[Start of Attachment]

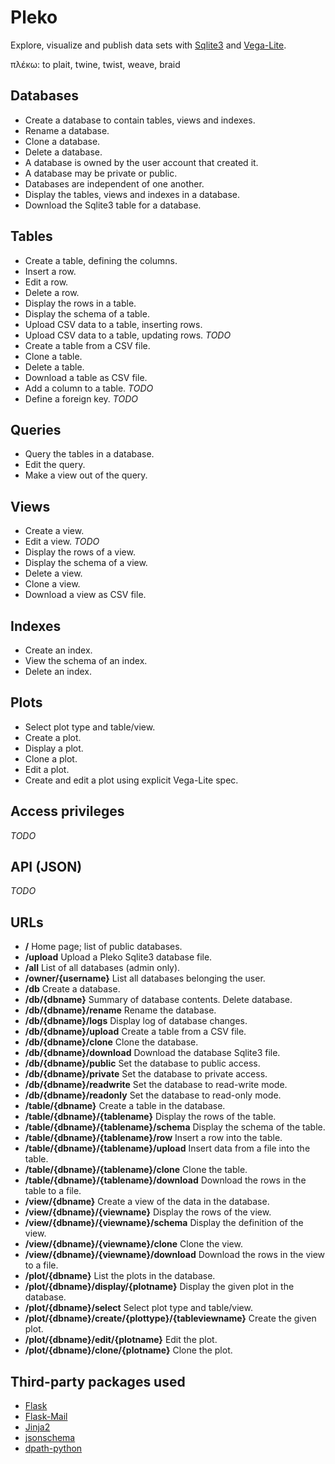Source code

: # Pleko

Explore, visualize and publish data sets with
[Sqlite3](https://www.sqlite.org/) and 
[Vega-Lite](https://vega.github.io/vega-lite/).

πλέκω: to plait, twine, twist, weave, braid

## Databases

- Create a database to contain tables, views and indexes.
- Rename a database.
- Clone a database.
- Delete a database.
- A database is owned by the user account that created it.
- A database may be private or public.
- Databases are independent of one another.
- Display the tables, views and indexes in a database.
- Download the Sqlite3 table for a database.

## Tables

- Create a table, defining the columns.
- Insert a row.
- Edit a row.
- Delete a row.
- Display the rows in a table.
- Display the schema of a table.
- Upload CSV data to a table, inserting rows.
- Upload CSV data to a table, updating rows. *TODO*
- Create a table from a CSV file.
- Clone a table.
- Delete a table.
- Download a table as CSV file.
- Add a column to a table. *TODO*
- Define a foreign key. *TODO*

## Queries

- Query the tables in a database.
- Edit the query.
- Make a view out of the query.

## Views

- Create a view.
- Edit a view. *TODO*
- Display the rows of a view.
- Display the schema of a view.
- Delete a view.
- Clone a view.
- Download a view as CSV file.

## Indexes

- Create an index.
- View the schema of an index.
- Delete an index.

## Plots

- Select plot type and table/view.
- Create a plot.
- Display a plot.
- Clone a plot.
- Edit a plot.
- Create and edit a plot using explicit Vega-Lite spec.

## Access privileges

*TODO*

## API (JSON)

*TODO*

## URLs

- **/** Home page; list of public databases.
- **/upload** Upload a Pleko Sqlite3 database file.
- **/all** List of all databases (admin only).
- **/owner/{username}** List all databases belonging the user.
- **/db** Create a database.
- **/db/{dbname}** Summary of database contents. Delete database.
- **/db/{dbname}/rename** Rename the database.
- **/db/{dbname}/logs** Display log of database changes.
- **/db/{dbname}/upload** Create a table from a CSV file.
- **/db/{dbname}/clone** Clone the database.
- **/db/{dbname}/download** Download the database Sqlite3 file.
- **/db/{dbname}/public** Set the database to public access.
- **/db/{dbname}/private** Set the database to private access.
- **/db/{dbname}/readwrite** Set the database to read-write mode.
- **/db/{dbname}/readonly** Set the database to read-only mode.
- **/table/{dbname}** Create a table in the database.
- **/table/{dbname}/{tablename}** Display the rows of the table.
- **/table/{dbname}/{tablename}/schema** Display the schema of the table.
- **/table/{dbname}/{tablename}/row** Insert a row into the table.
- **/table/{dbname}/{tablename}/upload** Insert data from a file into the table.
- **/table/{dbname}/{tablename}/clone** Clone the table.
- **/table/{dbname}/{tablename}/download** Download the rows in the table to a file.
- **/view/{dbname}** Create a view of the data in the database.
- **/view/{dbname}/{viewname}** Display the rows of the view.
- **/view/{dbname}/{viewname}/schema** Display the definition of the view.
- **/view/{dbname}/{viewname}/clone** Clone the view.
- **/view/{dbname}/{viewname}/download** Download the rows in the view to a file.
- **/plot/{dbname}** List the plots in the database.
- **/plot/{dbname}/display/{plotname}** Display the given plot in the database.
- **/plot/{dbname}/select** Select plot type and table/view.
- **/plot/{dbname}/create/{plottype}/{tableviewname}** Create the given plot.
- **/plot/{dbname}/edit/{plotname}** Edit the plot.
- **/plot/{dbname}/clone/{plotname}** Clone the plot.

## Third-party packages used

- [Flask](http://flask.pocoo.org/)
- [Flask-Mail](https://pythonhosted.org/Flask-Mail/)
- [Jinja2](http://jinja.pocoo.org/)
- [jsonschema](https://github.com/Julian/jsonschema)
- [dpath-python](https://github.com/akesterson/dpath-python)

[End of Attachment]

# How to complete this task:
Reproduce the data word for word; no pictures.

# Task result:
Source code

: # Pleko

Explore, visualize and publish data sets with
[Sqlite3](https://www.sqlite.org/) and 
[Vega-Lite](https://vega.github.io/vega-lite/).

πλέκω: to plait, twine, twist, weave, braid

## Databases

- Create a database to contain tables, views and indexes.
- Rename a database.
- Clone a database.
- Delete a database.
- A database is owned by the user account that created it.
- A database may be private or public.
- Databases are independent of one another.
- Display the tables, views and indexes in a database.
- Download the Sqlite3 table for a database.

## Tables

- Create a table, defining the columns.
- Insert a row.
- Edit a row.
- Delete a row.
- Display the rows in a table.
- Display the schema of a table.
- Upload CSV data to a table, inserting rows.
- Upload CSV data to a table, updating rows. *TODO*
- Create a table from a CSV file.
- Clone a table.
- Delete a table.
- Download a table as CSV file.
- Add a column to a table. *TODO*
- Define a foreign key. *TODO*

## Queries

- Query the tables in a database.
- Edit the query.
- Make a view out of the query.

## Views

- Create a view.
- Edit a view. *TODO*
- Display the rows of a view.
- Display the schema of a view.
- Delete a view.
- Clone a view.
- Download a view as CSV file.

## Indexes

- Create an index.
- View the schema of an index.
- Delete an index.

## Plots

- Select plot type and table/view.
- Create a plot.
- Display a plot.
- Clone a plot.
- Edit a plot.
- Create and edit a plot using explicit Vega-Lite spec.

## Access privileges

*TODO*

## API (JSON)

*TODO*

## URLs

- **/** Home page; list of public databases.
- **/upload** Upload a Pleko Sqlite3 database file.
- **/all** List of all databases (admin only).
- **/owner/{username}** List all databases belonging the user.
- **/db** Create a database.
- **/db/{dbname}** Summary of database contents. Delete database.
- **/db/{dbname}/rename** Rename the database.
- **/db/{dbname}/logs** Display log of database changes.
- **/db/{dbname}/upload** Create a table from a CSV file.
- **/db/{dbname}/clone** Clone the database.
- **/db/{dbname}/download** Download the database Sqlite3 file.
- **/db/{dbname}/public** Set the database to public access.
- **/db/{dbname}/private** Set the database to private access.
- **/db/{dbname}/readwrite** Set the database to read-write mode.
- **/db/{dbname}/readonly** Set the database to read-only mode.
- **/table/{dbname}** Create a table in the database.
- **/table/{dbname}/{tablename}** Display the rows of the table.
- **/table/{dbname}/{tablename}/schema** Display the schema of the table.
- **/table/{dbname}/{tablename}/row** Insert a row into the table.
- **/table/{dbname}/{tablename}/upload** Insert data from a file into the table.
- **/table/{dbname}/{tablename}/clone** Clone the table.
- **/table/{dbname}/{tablename}/download** Download the rows in the table to a file.
- **/view/{dbname}** Create a view of the data in the database.
- **/view/{dbname}/{viewname}** Display the rows of the view.
- **/view/{dbname}/{viewname}/schema** Display the definition of the view.
- **/view/{dbname}/{viewname}/clone** Clone the view.
- **/view/{dbname}/{viewname}/download** Download the rows in the view to a file.
- **/plot/{dbname}** List the plots in the database.
- **/plot/{dbname}/display/{plotname}** Display the given plot in the database.
- **/plot/{dbname}/select** Select plot type and table/view.
- **/plot/{dbname}/create/{plottype}/{tableviewname}** Create the given plot.
- **/plot/{dbname}/edit/{plotname}** Edit the plot.
- **/plot/{dbname}/clone/{plotname}** Clone the plot.

## Third-party packages used

- [Flask](http://flask.pocoo.org/)
- [Flask-Mail](https://pythonhosted.org/Flask-Mail/)
- [Jinja2](http://jinja.pocoo.org/)
- [jsonschema](https://github.com/Julian/jsonschema)
- [dpath-python](https://github.com/akesterson/dpath-python)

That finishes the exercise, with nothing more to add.